Dall’ultima Relazione annuale dell’Ania emerge che il risparmiatore italiano si dimostra cronicamente sotto-assicurato con riferimento alle coperture contro i danni non automobilistici. Nel 2014 in Italia sono stati pagati premi pari solo all’1% del Pil, molto meno della metà che in Francia e in Germania. Eppure si amplia la vulnerabilità percepita ai rischi, cosi come emerge dalla recente «Indagine sul risparmio e sulle scelte finanziarie degli italiani 2015» condotta da Intesa SanpaoloCentro Einaudi su un campione di oltre mille famiglie intervistate da Doxa. Quasi la metà degli anziani interpellati (circa il 47%) si sente particolarmente esposto al rischio di perdita dell’autosufficienza. A questo si aggiunge un elevato senso di vulnerabilità ai costi della malattia, che riguarda circa il 39% degli anziani e il 36% del campione. Non solo. Oltre un terzo di coloro che sono in età lavorativa teme l’inabilità da malattia o infortunio, oltre alla perdita del posto di lavoro. La malattia o l’infortunio dei familiari è temuto da quasi un terzo del campione. Il concetto di vulnerabilità, sottolinea l’Indagine, è legato sia alla probabilità dell’evento dannoso, sia all’entità dell’evento negativo e all’insufficienza di mezzi per affrontarlo. Si conferma però da parte del risparmiatore una strategia di autoassicurazione piuttosto che il ricorso a polizze. Meno del 7% degli intervistati dichiara di avere sottoscritto una polizza contro la perdita dell’autosufficienza, solo il 14% ha un’assicurazione caso morte cosi come un’assicurazione malattia e soltanto il 17% si è coperto contro l’infortunio o la disabilità.

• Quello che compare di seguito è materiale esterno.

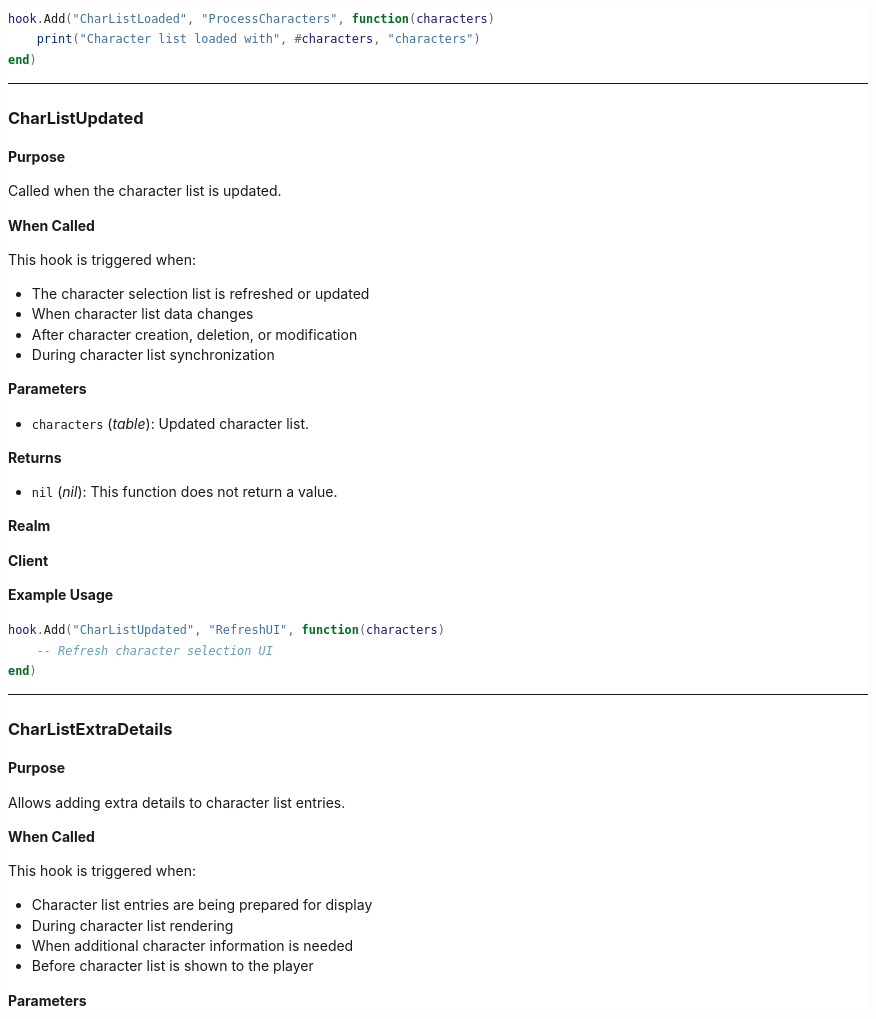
 ```lua
hook.Add("CharListLoaded", "ProcessCharacters", function(characters)
    print("Character list loaded with", #characters, "characters")
end)
```

---

### CharListUpdated

**Purpose**

Called when the character list is updated.

**When Called**

This hook is triggered when:
- The character selection list is refreshed or updated
- When character list data changes
- After character creation, deletion, or modification
- During character list synchronization

**Parameters**

* `characters` (*table*): Updated character list.

**Returns**

* `nil` (*nil*): This function does not return a value.

**Realm**

**Client**

**Example Usage**

```lua
hook.Add("CharListUpdated", "RefreshUI", function(characters)
    -- Refresh character selection UI
end)
```

---

### CharListExtraDetails

**Purpose**

Allows adding extra details to character list entries.

**When Called**

This hook is triggered when:
- Character list entries are being prepared for display
- During character list rendering
- When additional character information is needed
- Before character list is shown to the player

**Parameters**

Dal canto loro le compagnie sono molto attive su questo fronte. Come ha rilevato Aldo Minucci, presidente dell’Ania, nella sua Relazione annuale: «Un ulteriore elemento di novità nel modello dell’offerta vita riguarda l’inserimento sempre più frequente nelle polizze di coperture come quelle relative alla perdita dell’autosufficienza o a malattie gravi. E un trend che riflette la necessità per i risparmiatori di un welfare integrato, che copra l’intera gamma dei rischi della persona, in un contesto in cui i bisogni di protezione aumentano e le risorse messe a disposizione dal settore pubblico si riducono», ha affermato Minucci.

Ma nel pratico quali possono essere le coperture da utilizzare per proteggere il nucleo familiare? Quello che è un scudo da considerare, soprattutto in presenza di bambini, è la responsabilità civile del capofamiglia. Un ruolo sempre più importante si stanno conquistando intanto le polizze sanitarie. Nell’area della protezione della persona va prestata attenzione anche alle coperture caso morte, soprattutto in caso di indebitamento, che tutelano dal rischio di prematuro decesso entro un intervallo temporale con l’obbligo della compagnia di corrispondere un capitale predeterminato. Il costo della copertura (premio) dipende dal capitale scelto e dall’età dell’assicurato, mentre il sesso non epiu una discriminante perché da fine 2012, in applicazione della gender directive, non c’è più differenza tra uomini e donne. Per avere un’idea dell’ammontare del premio da pagare è bene mettere a confronto più preventivi: in molti casi le compagnie offrono simulatori on-line per poterlo calcolare in base alle proprie caratteristiche. E le compagnie online in generale presentano offerte più convenienti. E’ importante anche il profilo fiscale godendo la sottoscrizione delle polizze vita della detraibilità del 19% dei premi su un massimo annuo di 530 euro.